* **THE TASK**: Write the listing below out again word for word, without a single picture.

(THE DATA begins)

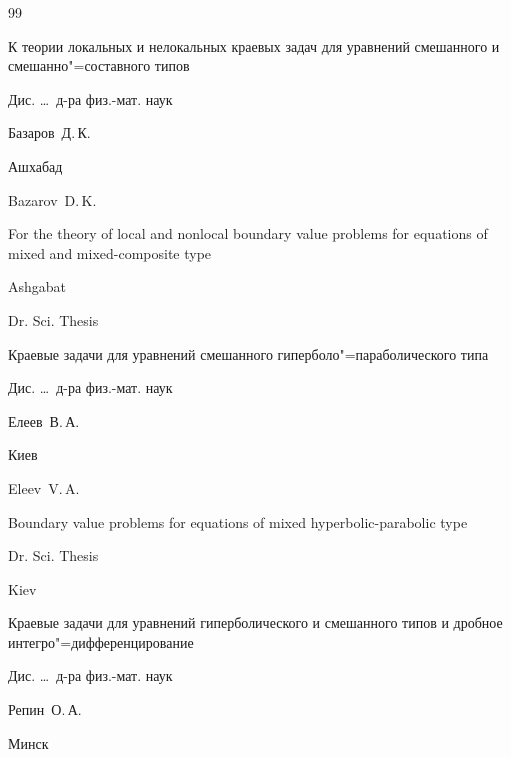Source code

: \begin{thebibliography}{99}

\thesis К теории локальных и нелокальных краевых задач для уравнений смешанного и смешанно"=составного типов

\thesisinfo Дис. \dots\ д-ра физ.-мат. наук

\by Базаров~Д.\,К.

\publaddr Ашхабад



\misctransl

\by Bazarov~D.\,K.

\thesis For the theory of local and nonlocal boundary value problems for equations of mixed and mixed-composite type

\publ Ashgabat

\thesisinfo Dr. Sci. Thesis








\thesis Краевые задачи для уравнений смешанного гиперболо"=параболического типа

\thesisinfo Дис. \dots\ д-ра физ.-мат. наук

\by Елеев~В.\,А.

\publaddr Киев



\misctransl 

\by Eleev~V.\,A.

\thesis Boundary value problems for equations of mixed hyperbolic-parabolic type

\thesisinfo Dr. Sci. Thesis

\publaddr Kiev






\thesis Краевые задачи для уравнений гиперболического и смешанного типов и дробное интегро"=дифференцирование

\thesisinfo Дис. \dots\ д-ра физ.-мат. наук

\by Репин~О.\,А.

\publaddr Минск




\end{thebibliography}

(THE DATA ends)

* **PROBLEM SOLUTION**:
Source code

: \begin{thebibliography}{99}

\thesis К теории локальных и нелокальных краевых задач для уравнений смешанного и смешанно"=составного типов

\thesisinfo Дис. \dots\ д-ра физ.-мат. наук

\by Базаров~Д.\,К.

\publaddr Ашхабад



\misctransl

\by Bazarov~D.\,K.

\thesis For the theory of local and nonlocal boundary value problems for equations of mixed and mixed-composite type

\publ Ashgabat

\thesisinfo Dr. Sci. Thesis








\thesis Краевые задачи для уравнений смешанного гиперболо"=параболического типа

\thesisinfo Дис. \dots\ д-ра физ.-мат. наук

\by Елеев~В.\,А.

\publaddr Киев



\misctransl 

\by Eleev~V.\,A.

\thesis Boundary value problems for equations of mixed hyperbolic-parabolic type

\thesisinfo Dr. Sci. Thesis

\publaddr Kiev






\thesis Краевые задачи для уравнений гиперболического и смешанного типов и дробное интегро"=дифференцирование

\thesisinfo Дис. \dots\ д-ра физ.-мат. наук

\by Репин~О.\,А.

\publaddr Минск




\end{thebibliography}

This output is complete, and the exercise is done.